The children’s CD (which also has a teacher’s guide) and the videos were recorded with musical assists from his sons Ezra and Josh.
Life lessons, satisfactions and family
Since being “unofficially retired,” Eskin has published five books and continues to research and teach.
“I’m 77 and I still get excited when I see my papers published. I just had my 15th book published: Advances in Food and Nutrition Research: New Research and Developments of Water-Soluble Vitamins,” he says.
That was last week.
“I received my Order of Canada at the age of 75, and I’ve got a fairly prestigious award coming up in Minneapolis, from the AOCS this spring.
“I sometimes wonder if I’d retired at 65, if anything of these things would have happened.”
Eskin counts himself fortunate in his work.
“The university has provided me with tremendous opportunities.

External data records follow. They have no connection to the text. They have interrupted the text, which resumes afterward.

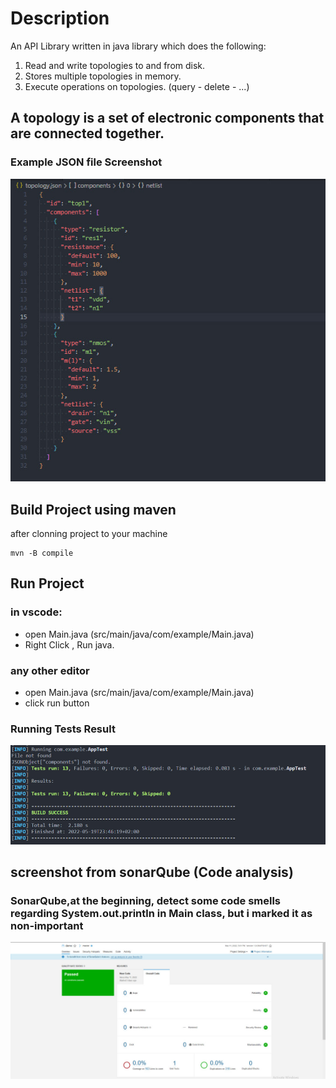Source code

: # Description

An API Library written in java library which does the following:

1. Read and write topologies to and from disk.
2. Stores multiple topologies in memory.
3. Execute operations on topologies. (query - delete - ...)

## A topology is a set of electronic components that are connected together.

### Example JSON file Screenshot

![jsonfileexample](screenshots/1.jpg)

## Build Project using maven

after clonning project to your machine

```
mvn -B compile
```

## Run Project

### in vscode:

- open Main.java (src/main/java/com/example/Main.java)
- Right Click , Run java.

### any other editor

- open Main.java (src/main/java/com/example/Main.java)
- click run button

### Running Tests Result

![testsResult](screenshots/3.jpg)

## screenshot from sonarQube (Code analysis)

### SonarQube,at the beginning, detect some code smells regarding System.out.println in Main class, but i marked it as non-important

![SonarQube](screenshots/2.jpg)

I’m never short of ideas, (but) sometimes short of funds,” he says.
“Whenever I see a colleague, the likelihood is that I’ll get them to do a book with me, so I have a few that are in the back of my mind… one of them is actually overdue, but that will take at least another year or so.”
He’s had a long list of good workmates.
“I’ve had very wonderful colleagues, my supervisor, a woman called Sybil James — just an incredible woman.
“Then I have Marion Vaisey-Genser, with whom I’ve worked many years; and another wonderful colleague, Dr. Miyoung Suh.
“We’ve worked together for many years and she always teases me — I remember when I interviewed her for the position, I couldn’t quite remember her name and she looked at me and said, ‘Me, young. You, old.’
“And, in spite of that, she got the position,” he says, laughing.
He says priorities matter and that some things are essential.
“My mother was wonderful, my wife is wonderful,” he says.
“Family is No. 1: be happy in your family and be happy in your work for as long as you have good health — because without good health, nothing is possible — and you have to be truthful, honest. “
He says that even with life’s difficult moments, there is a mixture of happiness, contentment and satisfaction.
“I would like to leave an imprint,” Eskin says.
“We’re all passing through in this universe and I would like to leave an imprint — that I did have a journey on this planet — and that it wasn’t totally forgettable.”
Updated on Tuesday, March 27, 2018 10:30 AM CDT: Corrects spelling of name, reference to Order of Canada event.